U.S.-backed forces in Syria said they have captured eight foreign Islamic State fighters in the town of Hajin, including one American teen, days after announcing they had detained five others.
The Kurdish People’s Protection Units, or YPG, said Wednesday they had captured U.S. citizen Soulay Noah Su, 16, who had been going by the alias Abu Souleiman al-Amriki, as well as citizens of Germany, Russia, Ukraine, Uzbekistan, Tajikistan and Kazakhstan.
The group announced over the weekend they had captured two purported Americans, including a Texan who had once applied to teach English to ISIS students in Mosul.
The arrests come amid concerns about whether neighboring Turkey — which considers America’s Kurdish partners terrorists — will be attacked in light of President Donald Trump’s call last month to rapidly withdraw U.S. forces from the country.
At least five Americans have been picked up on the battlefield, said Seamus Hughes, deputy director of the George Washington University Program on Extremism, which tracks extremists and first identified the Texan who tried to join ISIS as a teacher who was captured over the weekend.
The program has identified more than 70 adults — mostly U.S. citizens or legal residents — who traveled from the U.S. to Iraq or Syria to join jihadi groups since 2011. The FBI has said about 300 Americans have left or tried to leave the U.S. to join ISIS.
As U.S.-backed forces in Syria close in on the final pockets of ISIS fighters near the Iraqi border, militants are trying to flee and planning to slow their opponents by attacking civilians, the YPG said in a statement. The YPG lead the Syrian Democratic Forces, which are partnered with the U.S.-led anti-ISIS coalition.
The latest batch of captured foreigners, who came under surveillance while plotting attacks on civilians, were captured during raids carried out by SDF special operations teams on Sunday and Monday, the YPG said.
Aside from the American teen, the others were identified as Lucas Glass, 31, from Germany; Bimuraev Begjan, 30, from Russia; Askar Zarmanbetov, 27, from Ukraine; Sattibek Oshibaev, 30, from Kazakhstan; Mohammad Dawlat, 22, from Tajikistan; Adil Rahimov, 58, from Uzbekistan; and Farhad Qaderov, 28, also from Uzbekistan.
The Kurdish administration in northern Syria has warned it will not be able to hold its prisoners if Turkish forces attack their territory, according to Rudaw, a Kurdish news agency based in Irbil, the capital of Iraq’s Kurdish region.

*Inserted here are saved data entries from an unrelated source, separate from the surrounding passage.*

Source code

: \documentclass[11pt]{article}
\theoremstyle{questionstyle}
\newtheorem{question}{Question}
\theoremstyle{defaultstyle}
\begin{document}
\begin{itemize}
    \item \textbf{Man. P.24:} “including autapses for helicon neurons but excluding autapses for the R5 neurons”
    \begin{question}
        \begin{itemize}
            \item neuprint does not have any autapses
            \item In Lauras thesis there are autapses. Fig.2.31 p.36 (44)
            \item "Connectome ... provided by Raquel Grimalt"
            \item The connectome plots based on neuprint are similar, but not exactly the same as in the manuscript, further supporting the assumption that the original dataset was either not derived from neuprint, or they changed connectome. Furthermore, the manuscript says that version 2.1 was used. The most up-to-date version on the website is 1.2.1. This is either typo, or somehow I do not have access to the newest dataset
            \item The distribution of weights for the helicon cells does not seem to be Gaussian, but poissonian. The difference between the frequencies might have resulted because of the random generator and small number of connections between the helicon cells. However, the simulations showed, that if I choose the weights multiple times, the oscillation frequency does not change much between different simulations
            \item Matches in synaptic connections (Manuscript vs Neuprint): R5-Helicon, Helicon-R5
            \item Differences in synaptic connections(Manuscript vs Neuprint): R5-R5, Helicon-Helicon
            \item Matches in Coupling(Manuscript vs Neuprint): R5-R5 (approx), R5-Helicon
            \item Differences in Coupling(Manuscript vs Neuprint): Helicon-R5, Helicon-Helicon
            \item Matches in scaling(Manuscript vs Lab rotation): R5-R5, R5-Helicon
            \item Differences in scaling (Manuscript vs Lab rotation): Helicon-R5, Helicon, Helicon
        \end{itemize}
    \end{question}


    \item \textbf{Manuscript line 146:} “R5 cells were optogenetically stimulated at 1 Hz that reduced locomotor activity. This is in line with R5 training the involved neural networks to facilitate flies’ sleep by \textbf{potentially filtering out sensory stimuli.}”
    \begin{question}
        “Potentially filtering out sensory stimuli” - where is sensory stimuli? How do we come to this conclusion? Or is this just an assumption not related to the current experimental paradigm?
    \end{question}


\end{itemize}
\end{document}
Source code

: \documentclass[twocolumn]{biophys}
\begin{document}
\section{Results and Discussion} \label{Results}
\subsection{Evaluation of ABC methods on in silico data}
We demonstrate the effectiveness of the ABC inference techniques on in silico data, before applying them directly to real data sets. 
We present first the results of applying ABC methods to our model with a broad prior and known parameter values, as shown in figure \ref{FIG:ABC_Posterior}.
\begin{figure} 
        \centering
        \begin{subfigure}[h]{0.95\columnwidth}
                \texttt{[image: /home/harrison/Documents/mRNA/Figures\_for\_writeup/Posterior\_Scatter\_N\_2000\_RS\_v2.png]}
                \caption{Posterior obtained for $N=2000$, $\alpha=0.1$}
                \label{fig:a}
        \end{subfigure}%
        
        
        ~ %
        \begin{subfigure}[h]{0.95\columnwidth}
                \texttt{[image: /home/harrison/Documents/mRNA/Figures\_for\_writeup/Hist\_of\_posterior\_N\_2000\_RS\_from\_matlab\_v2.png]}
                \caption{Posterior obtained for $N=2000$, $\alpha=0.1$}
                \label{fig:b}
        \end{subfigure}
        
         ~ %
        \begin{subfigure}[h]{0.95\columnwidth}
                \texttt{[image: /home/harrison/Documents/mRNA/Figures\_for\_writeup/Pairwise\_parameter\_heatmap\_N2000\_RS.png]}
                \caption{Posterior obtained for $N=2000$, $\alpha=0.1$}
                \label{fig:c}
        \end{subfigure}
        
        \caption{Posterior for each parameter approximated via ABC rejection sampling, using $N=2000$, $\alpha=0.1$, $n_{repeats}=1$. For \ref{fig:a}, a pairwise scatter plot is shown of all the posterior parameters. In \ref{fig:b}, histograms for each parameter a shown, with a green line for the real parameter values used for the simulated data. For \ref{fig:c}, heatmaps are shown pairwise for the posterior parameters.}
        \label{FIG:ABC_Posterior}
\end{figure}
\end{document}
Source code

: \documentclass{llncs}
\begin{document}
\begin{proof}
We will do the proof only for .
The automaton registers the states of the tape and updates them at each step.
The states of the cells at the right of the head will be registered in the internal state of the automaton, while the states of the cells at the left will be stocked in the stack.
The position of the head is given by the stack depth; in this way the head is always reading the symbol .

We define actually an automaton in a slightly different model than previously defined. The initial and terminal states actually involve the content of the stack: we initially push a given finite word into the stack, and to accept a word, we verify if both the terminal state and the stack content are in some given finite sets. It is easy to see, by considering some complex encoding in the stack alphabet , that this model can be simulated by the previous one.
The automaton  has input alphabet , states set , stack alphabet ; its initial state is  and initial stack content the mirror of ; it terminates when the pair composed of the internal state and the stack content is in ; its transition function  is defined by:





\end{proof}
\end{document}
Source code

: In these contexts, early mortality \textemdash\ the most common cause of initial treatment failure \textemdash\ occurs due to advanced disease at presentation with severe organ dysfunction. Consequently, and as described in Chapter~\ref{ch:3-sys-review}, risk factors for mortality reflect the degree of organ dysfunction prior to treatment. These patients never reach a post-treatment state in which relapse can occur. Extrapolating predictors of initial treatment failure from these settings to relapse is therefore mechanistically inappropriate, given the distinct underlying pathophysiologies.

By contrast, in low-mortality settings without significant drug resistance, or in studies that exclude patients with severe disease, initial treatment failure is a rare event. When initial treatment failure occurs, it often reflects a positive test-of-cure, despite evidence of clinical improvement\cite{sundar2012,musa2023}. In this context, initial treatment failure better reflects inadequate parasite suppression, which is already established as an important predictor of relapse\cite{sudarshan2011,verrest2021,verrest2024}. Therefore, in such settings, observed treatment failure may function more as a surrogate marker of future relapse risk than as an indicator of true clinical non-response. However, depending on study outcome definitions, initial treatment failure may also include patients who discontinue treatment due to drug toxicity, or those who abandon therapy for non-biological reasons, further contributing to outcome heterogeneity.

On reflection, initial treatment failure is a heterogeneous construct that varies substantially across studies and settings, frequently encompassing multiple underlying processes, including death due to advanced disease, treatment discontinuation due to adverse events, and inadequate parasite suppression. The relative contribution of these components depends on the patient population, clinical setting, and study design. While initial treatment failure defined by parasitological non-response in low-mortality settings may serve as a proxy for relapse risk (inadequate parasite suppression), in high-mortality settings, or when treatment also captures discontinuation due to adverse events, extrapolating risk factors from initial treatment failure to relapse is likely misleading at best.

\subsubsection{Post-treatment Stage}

Speaking in Israel over the weekend before visiting Turkey, Trump’s national security advisor John Bolton said the U.S. would not pull out until ISIS was defeated and not without a pledge from Turkey that it would not attack the Kurds.
The comments drew the ire of Turkish President Recep Tayyip Erdogan, who called the comments “a serious mistake” on Tuesday.
“Bolton’s remarks in Israel are not acceptable. It is not possible for me to swallow this,” Erdogan said during a speech in parliament. “We will not compromise.”
It’s not clear what will happen with the captured foreigners. The Kurds have refused to prosecute them as they are doing with locals, Rudaw reported. Over the weekend, Kazakhstan took back five of its nationals who had fought for ISIS, as well as 40 women and children.
Some 14 Americans who traveled to Iraq or Syria to fight for jihadi groups have returned to the U.S., Hughes said, and nearly all of them have been disillusioned by their experiences. Those convicted received sentences averaging about 10 years, but many have received leniency for cooperating with authorities and offering information on ISIS, he said.
Seven American minors known to have lived in jihadi-controlled territory have returned to the U.S., Hughes said. All but one of them were elementary school-aged children who had not been involved in acts of violence.
What makes the case for the teen captured this week unique is that he has been described as a “foreign fighter,” Hughes said.
The circumstances of how the teen came to be fighting for ISIS will factor into how prosecutors treat his case.
“It’s one thing if he left when he was 16 and somehow got over there — it’s another thing if he’s been over there for five years in the mix,” Hughes said. “Intent plays a big part.”